*ENTRIES SHOWN*:

--- --- ---

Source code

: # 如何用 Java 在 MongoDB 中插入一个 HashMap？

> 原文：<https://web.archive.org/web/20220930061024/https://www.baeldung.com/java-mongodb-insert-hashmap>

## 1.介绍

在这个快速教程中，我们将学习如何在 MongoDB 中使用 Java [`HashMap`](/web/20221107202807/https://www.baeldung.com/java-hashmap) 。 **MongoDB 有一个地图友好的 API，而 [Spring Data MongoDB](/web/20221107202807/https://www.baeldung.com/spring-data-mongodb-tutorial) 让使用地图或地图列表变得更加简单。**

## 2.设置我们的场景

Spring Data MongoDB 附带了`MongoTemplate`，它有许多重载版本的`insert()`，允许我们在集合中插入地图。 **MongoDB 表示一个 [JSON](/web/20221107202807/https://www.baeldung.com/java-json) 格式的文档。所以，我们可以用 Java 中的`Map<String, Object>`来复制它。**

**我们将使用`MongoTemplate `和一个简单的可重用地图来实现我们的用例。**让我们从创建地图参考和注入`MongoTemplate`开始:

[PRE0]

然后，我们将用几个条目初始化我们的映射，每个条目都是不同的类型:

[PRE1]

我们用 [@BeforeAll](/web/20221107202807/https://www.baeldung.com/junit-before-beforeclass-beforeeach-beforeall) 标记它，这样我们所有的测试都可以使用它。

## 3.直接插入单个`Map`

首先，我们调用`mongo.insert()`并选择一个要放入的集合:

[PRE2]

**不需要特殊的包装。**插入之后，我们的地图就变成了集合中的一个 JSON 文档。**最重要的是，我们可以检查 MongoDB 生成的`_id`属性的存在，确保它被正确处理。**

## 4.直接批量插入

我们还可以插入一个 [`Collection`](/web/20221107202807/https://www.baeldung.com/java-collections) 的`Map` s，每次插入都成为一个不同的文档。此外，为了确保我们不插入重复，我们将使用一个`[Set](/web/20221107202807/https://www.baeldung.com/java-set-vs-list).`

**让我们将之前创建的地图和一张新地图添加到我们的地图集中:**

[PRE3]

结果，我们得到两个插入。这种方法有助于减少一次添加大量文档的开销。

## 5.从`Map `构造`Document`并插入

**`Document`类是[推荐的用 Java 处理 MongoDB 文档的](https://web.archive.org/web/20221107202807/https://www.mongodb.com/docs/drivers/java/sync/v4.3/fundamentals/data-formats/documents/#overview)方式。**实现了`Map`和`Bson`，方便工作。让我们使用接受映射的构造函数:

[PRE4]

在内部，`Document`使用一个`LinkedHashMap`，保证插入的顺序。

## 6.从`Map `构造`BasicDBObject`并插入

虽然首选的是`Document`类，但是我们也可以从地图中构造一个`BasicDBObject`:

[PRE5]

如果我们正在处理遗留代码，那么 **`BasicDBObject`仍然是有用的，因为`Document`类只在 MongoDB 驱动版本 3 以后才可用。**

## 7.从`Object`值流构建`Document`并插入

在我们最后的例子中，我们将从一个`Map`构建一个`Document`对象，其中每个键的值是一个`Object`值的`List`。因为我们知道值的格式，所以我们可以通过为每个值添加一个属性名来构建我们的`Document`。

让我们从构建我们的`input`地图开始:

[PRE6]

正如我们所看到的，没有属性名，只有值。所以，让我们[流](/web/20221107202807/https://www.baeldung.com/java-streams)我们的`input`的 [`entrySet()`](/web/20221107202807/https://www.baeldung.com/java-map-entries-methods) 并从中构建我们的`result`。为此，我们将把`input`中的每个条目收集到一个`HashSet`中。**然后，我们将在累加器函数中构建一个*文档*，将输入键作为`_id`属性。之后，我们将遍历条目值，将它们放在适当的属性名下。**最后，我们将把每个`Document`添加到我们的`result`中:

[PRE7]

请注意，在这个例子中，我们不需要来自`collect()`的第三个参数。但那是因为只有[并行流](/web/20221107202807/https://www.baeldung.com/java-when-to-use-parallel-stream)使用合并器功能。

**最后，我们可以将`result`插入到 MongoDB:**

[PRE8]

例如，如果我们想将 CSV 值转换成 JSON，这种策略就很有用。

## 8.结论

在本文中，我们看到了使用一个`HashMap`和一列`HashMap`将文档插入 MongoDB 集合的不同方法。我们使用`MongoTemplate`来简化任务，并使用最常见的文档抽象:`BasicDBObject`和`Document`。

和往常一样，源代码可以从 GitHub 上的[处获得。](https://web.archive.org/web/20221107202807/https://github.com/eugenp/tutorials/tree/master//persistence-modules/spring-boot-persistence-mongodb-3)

--- --- ---

*TASK*: Determine how many lines of the data include the word "BasicDBObject". Reply with the count and no other text.

*RESPONSE*: 4